- _Document images with source code_
Content starts
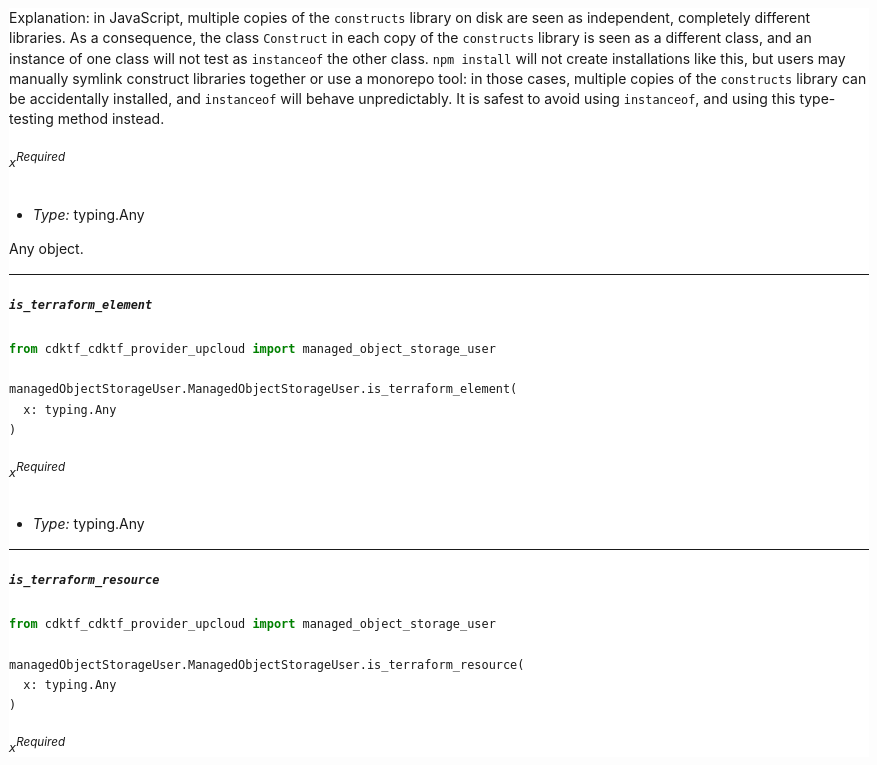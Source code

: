 Explanation: in JavaScript, multiple copies of the `constructs` library on
disk are seen as independent, completely different libraries. As a
consequence, the class `Construct` in each copy of the `constructs` library
is seen as a different class, and an instance of one class will not test as
`instanceof` the other class. `npm install` will not create installations
like this, but users may manually symlink construct libraries together or
use a monorepo tool: in those cases, multiple copies of the `constructs`
library can be accidentally installed, and `instanceof` will behave
unpredictably. It is safest to avoid using `instanceof`, and using
this type-testing method instead.

###### `x`<sup>Required</sup> <a name="x" id="@cdktf/provider-upcloud.managedObjectStorageUser.ManagedObjectStorageUser.isConstruct.parameter.x"></a>

- *Type:* typing.Any

Any object.

---

##### `is_terraform_element` <a name="is_terraform_element" id="@cdktf/provider-upcloud.managedObjectStorageUser.ManagedObjectStorageUser.isTerraformElement"></a>

```python
from cdktf_cdktf_provider_upcloud import managed_object_storage_user

managedObjectStorageUser.ManagedObjectStorageUser.is_terraform_element(
  x: typing.Any
)
```

###### `x`<sup>Required</sup> <a name="x" id="@cdktf/provider-upcloud.managedObjectStorageUser.ManagedObjectStorageUser.isTerraformElement.parameter.x"></a>

- *Type:* typing.Any

---

##### `is_terraform_resource` <a name="is_terraform_resource" id="@cdktf/provider-upcloud.managedObjectStorageUser.ManagedObjectStorageUser.isTerraformResource"></a>

```python
from cdktf_cdktf_provider_upcloud import managed_object_storage_user

managedObjectStorageUser.ManagedObjectStorageUser.is_terraform_resource(
  x: typing.Any
)
```

###### `x`<sup>Required</sup> <a name="x" id="@cdktf/provider-upcloud.managedObjectStorageUser.ManagedObjectStorageUser.isTerraformResource.parameter.x"></a>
Content ends
- _TASK REQUIREMENTS_
Give again, word for word, every line from the top of the data through the line with "use a monorepo", both ends included, and exclude the pictures.

- _TASK OUTPUT_
Source code

: Explanation: in JavaScript, multiple copies of the `constructs` library on
disk are seen as independent, completely different libraries. As a
consequence, the class `Construct` in each copy of the `constructs` library
is seen as a different class, and an instance of one class will not test as
`instanceof` the other class. `npm install` will not create installations
like this, but users may manually symlink construct libraries together or
use a monorepo tool: in those cases, multiple copies of the `constructs`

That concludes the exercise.